Añejo is a firm, Mexican cheese. It is actually the cheese called “queso fresco” (which is usually made from both cow and goat milk) that has been allowed to age. As it ages, it becomes solid, dry, salty and crumbly, almost like Romano or Parmesan, though it remains more white than they do, looking somewhat like feta cheese. It is used as you would Romano or Parmesan, crumbled, grated or shredded over foods or mixed into them.
Because this starts life as a soft cheese it is often classified as a soft cheese; you may encounter it in varying stages of hardness from semi-firm to hard depending on how long it has been aged. Consequently, you will see varying directions for either “grating” or “shredding” it.
Like most Mexican cheeses, this would have been completely impossible to find in North American food stores a few years ago, but with the rising Hispanic population in America, the chance of finding it without heading to ethnic markets can now be said to be upgraded from completely impossible to just highly unlikely (2004.)
Some suggest unhelpfully that you could substitute Mexican Cotija cheese (which has a stronger flavour, is harder and more crumbly), but any place that you schlep to looking for cotija is probably also going to sell Añejo.

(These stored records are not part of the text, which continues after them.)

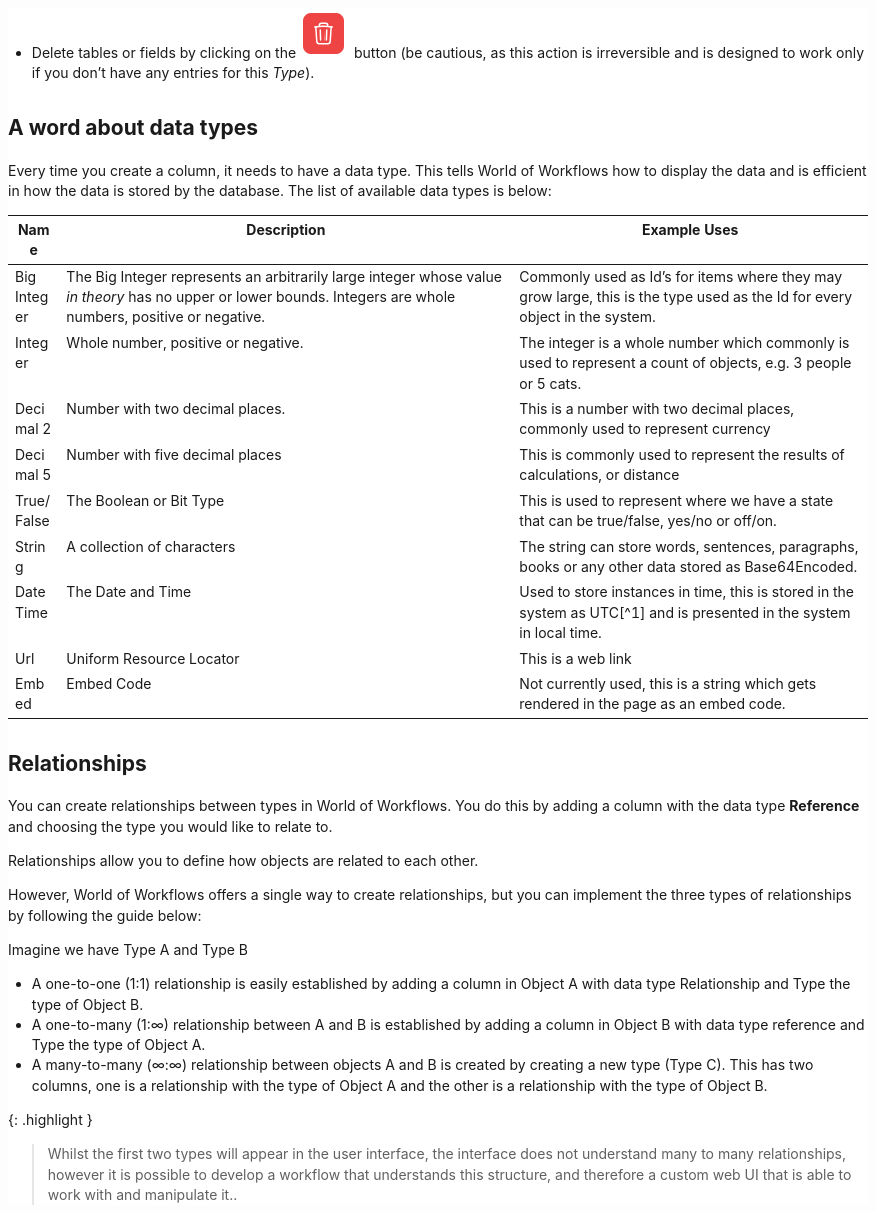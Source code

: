 - Delete tables or fields by clicking on the ![Delete](image-4.png) button (be cautious, as this action is irreversible and is designed to work only if you don’t have any entries for this *Type*).

## A word about data types

Every time you create a column, it needs to have a data type. This tells World of Workflows how to display the data and is efficient in how the data is stored by the database. The list of available data types is below:

| Name        | Description                                                                                                                                                     | Example Uses                                                                                                               |
|-------------|-----------------------------------------------------------------------------------------------------------------------------------------------------------------|----------------------------------------------------------------------------------------------------------------------------|
| Big Integer | The Big Integer represents an arbitrarily large integer whose value *in theory* has no upper or lower bounds. Integers are whole numbers, positive or negative. | Commonly used as Id’s for items where they may grow large, this is the type used as the Id for every object in the system. |
| Integer     | Whole number, positive or negative.                                                                                                                             | The integer is a whole number which commonly is used to represent a count of objects, e.g. 3 people or 5 cats.             |
| Decimal 2   | Number with two decimal places.                                                                                                                                 | This is a number with two decimal places, commonly used to represent currency                                              |
| Decimal 5   | Number with five decimal places                                                                                                                                 | This is commonly used to represent the results of calculations, or distance                                                |
| True/False  | The Boolean or Bit Type                                                                                                                                         | This is used to represent where we have a state that can be true/false, yes/no or off/on.                                  |
| String      | A collection of characters                                                                                                                                      | The string can store words, sentences, paragraphs, books or any other data stored as Base64Encoded.                        |
| DateTime    | The Date and Time                                                                                                                                               | Used to store instances in time, this is stored in the system as UTC[^1] and is presented in the system in local time.     |
| Url         | Uniform Resource Locator                                                                                                                                        | This is a web link                                                                                                         |
| Embed       | Embed Code                                                                                                                                                      | Not currently used, this is a string which gets rendered in the page as an embed code.                                     |

## Relationships

You can create relationships between types in World of Workflows. You do this by adding a column with the data type **Reference** and choosing the type you would like to relate to.

Relationships allow you to define how objects are related to each other.

However, World of Workflows offers a single way to create relationships, but you can implement the three types of relationships by following the guide below:

Imagine we have Type A and Type B

- A one-to-one (1:1) relationship is easily established by adding a column in Object A with data type Relationship and Type the type of Object B.
- A one-to-many (1:∞) relationship between A and B is established by adding a column in Object B with data type reference and Type the type of Object A.
- A many-to-many (∞:∞) relationship between objects A and B is created by creating a new type (Type C). This has two columns, one is a relationship with the type of Object A and the other is a relationship with the type of Object B.

{: .highlight }
> Whilst the first two types will appear in the user interface, the interface does not understand many to many relationships, however it is possible to develop a workflow that understands this structure, and therefore a custom web UI that is able to work with and manipulate it..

Some people, (dismissing the obvious easy substitutes of Romano or Parmesan because the taste isn’t the same as añejo), try mixing washed, dried feta with grated Romano, though they lament that the flavour is still not the same.
Since the flavour’s going to be different anyway, just use Romano or Parmesan; you think the Mexicans don’t make substitutes when making our recipes?
Literature & Lore
“Queso” in Spanish means cheese; “Añejo” means aged.